Complications
Many measures of muscular performance, such as total exercise time, maximal workload, heart rate, and serum lactate levels after exercise, are impaired by IDA and correct with iron replacement.[4]
Iron deficiency during the first two trimesters of pregnancy is associated with a twofold increase in preterm delivery and a threefold increase in delivering a low-birth-weight baby.[8] In contrast, antenatal iron supplementation results in increased infant birthweight and a lower incidence of small-for-gestational-age births.[178]
The infants born to iron-deficient women should undergo screening for IDA, and the mother's iron stores should be replenished.

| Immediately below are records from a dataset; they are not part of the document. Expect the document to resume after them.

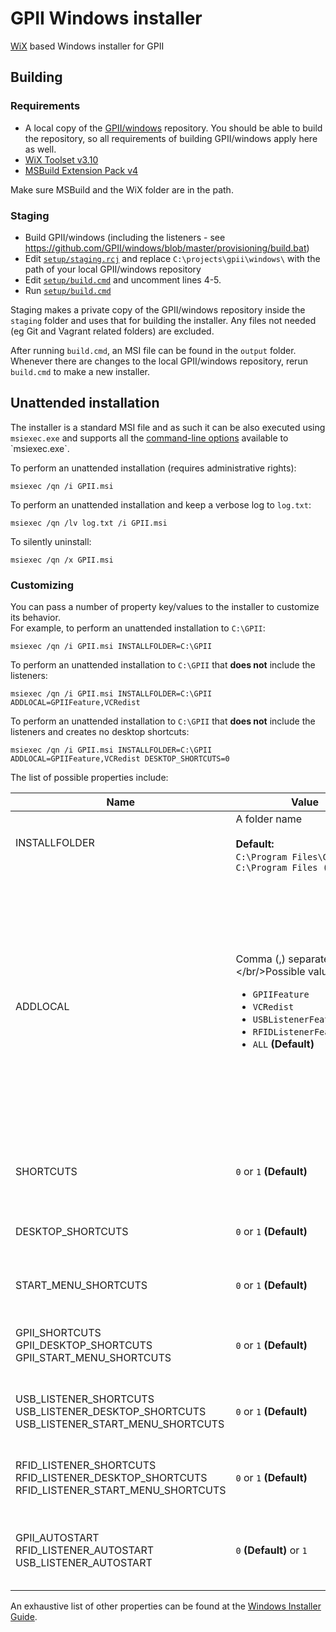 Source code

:# GPII Windows installer
[WiX](http://wixtoolset.org/) based Windows installer for GPII

## Building
### Requirements
- A local copy of the [GPII/windows](https://github.com/GPII/windows) repository. You should be able to build the repository, so all requirements of building GPII/windows apply here as well.
- [WiX Toolset v3.10](http://wixtoolset.org/)
- [MSBuild Extension Pack v4](http://www.msbuildextensionpack.com/)

Make sure MSBuild and the WiX folder are in the path.

### Staging
- Build GPII/windows (including the listeners - see https://github.com/GPII/windows/blob/master/provisioning/build.bat)
- Edit [`setup/staging.rcj`](https://github.com/GPII/gpii-wix-installer/blob/master/setup/staging.rcj) and replace `C:\projects\gpii\windows\` with the path of your local GPII/windows repository
- Edit [`setup/build.cmd`](https://github.com/GPII/gpii-wix-installer/blob/master/setup/build.cmd) and uncomment lines 4-5.
- Run [`setup/build.cmd`](https://github.com/GPII/gpii-wix-installer/blob/master/setup/build.cmd)

Staging makes a private copy of the GPII/windows repository inside the `staging` folder and uses that for building the installer. Any files not needed (eg Git and Vagrant related folders) are excluded. 

After running `build.cmd`, an MSI file can be found in the `output` folder.  
Whenever there are changes to the local GPII/windows repository, rerun `build.cmd` to make a new installer.

## Unattended installation
The installer is a standard MSI file and as such it can be also executed using `msiexec.exe` and supports all the [command-line options](https://msdn.microsoft.com/en-us/library/windows/desktop/aa367988(v=vs.85).aspx) available to `msiexec.exe`.

To perform an unattended installation (requires administrative rights):
```
msiexec /qn /i GPII.msi
```
To perform an unattended installation and keep a verbose log to `log.txt`:
```
msiexec /qn /lv log.txt /i GPII.msi
```
To silently uninstall:
```
msiexec /qn /x GPII.msi
```
### Customizing
You can pass a number of property key/values to the installer to customize its behavior.  
For example, to perform an unattended installation to `C:\GPII`:
```
msiexec /qn /i GPII.msi INSTALLFOLDER=C:\GPII
```
To perform an unattended installation to `C:\GPII` that **does not** include the listeners:
```
msiexec /qn /i GPII.msi INSTALLFOLDER=C:\GPII ADDLOCAL=GPIIFeature,VCRedist
```
To perform an unattended installation to `C:\GPII` that **does not** include the listeners and creates no desktop shortcuts:
```
msiexec /qn /i GPII.msi INSTALLFOLDER=C:\GPII ADDLOCAL=GPIIFeature,VCRedist DESKTOP_SHORTCUTS=0
```
The list of possible properties include:

| Name | Value | Description |
| ---- | ------ | ----------- |
| INSTALLFOLDER | A folder name<br /><br />**Default:** <code>C:\Program&nbsp;Files\GPII</code> or <code>C:\Program&nbsp;Files&nbsp;(x86)\GPII</code> | The installation folder |
| ADDLOCAL | Comma (,) separated list<br/></br/>Possible values:<br/><ul><li>`GPIIFeature`</li><li>`VCRedist`</li><li>`USBListenerFeature`</li><li>`RFIDListenerFeature`</li><li>`ALL` **(Default)**</li></ul> | The GPII features that will get installed.<br /><br/>It is advisable to always include `GPIIFeature` (the main GPII platform) and `VCRedist` (the Visual C++ Redistributable Package) and only use this property to control installation (or not) of the listeners. |
| SHORTCUTS | `0` or `1` **(Default)** | Whether or not to create any desktop and start menu shortcuts |
| DESKTOP_SHORTCUTS | `0` or `1` **(Default)** | Whether or not to create any desktop shortcuts |
| START_MENU_SHORTCUTS | `0` or `1` **(Default)** | Whether or not to create any start menu shortcuts |
| GPII_SHORTCUTS<br/>GPII_DESKTOP_SHORTCUTS<br/>GPII_START_MENU_SHORTCUTS | `0` or `1` **(Default)** | Whether or not to create shortcuts for the main GPII platform |
| USB_LISTENER_SHORTCUTS<br/>USB_LISTENER_DESKTOP_SHORTCUTS<br/>USB_LISTENER_START_MENU_SHORTCUTS | `0` or `1` **(Default)** | Whether or not to create shortcuts for the USB Listener |
| RFID_LISTENER_SHORTCUTS<br/>RFID_LISTENER_DESKTOP_SHORTCUTS<br/>RFID_LISTENER_START_MENU_SHORTCUTS | `0` or `1` **(Default)** | Whether or not to create shortcuts for the RFID Listener |
| GPII_AUTOSTART<br/>RFID_LISTENER_AUTOSTART<br/>USB_LISTENER_AUTOSTART | `0` **(Default)** or `1` | Whether or not to autostart the respective component on Windows sign in |

An exhaustive list of other properties can be found at the [Windows Installer Guide](https://msdn.microsoft.com/en-us/library/windows/desktop/aa370905(v=vs.85).aspx).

Care should be similar to that of other preterm and low-birth-weight infants.
High-output heart failure can be seen in patients with severe anaemia (e.g., haemoglobin <50 g/L [<5 g/dL]). This can be reversed with iron replacement, and may not require specific treatment.
Caution should be used in giving transfusions in this setting, because of the risk of volume overload.[96] Specific therapy for heart failure (e.g., beta-blockers) is not often required.
Patients who contract these infections from blood products should be treated according to standard of care. Physicians should have a high clinical suspicion of the possibility of these infections in patients who have required blood transfusions.
The risk of a transfusion-transmitted infectious disease from a standard unit of fresh frozen plasma is the same as for a unit of red cells.
Declining rates of post-transfusion infection in developed countries reflect the relative safety of the blood supply.[179][180]
Iron deficiency in childhood can be associated with developmental delay, which may not fully correct after correction of the iron deficiency.[181]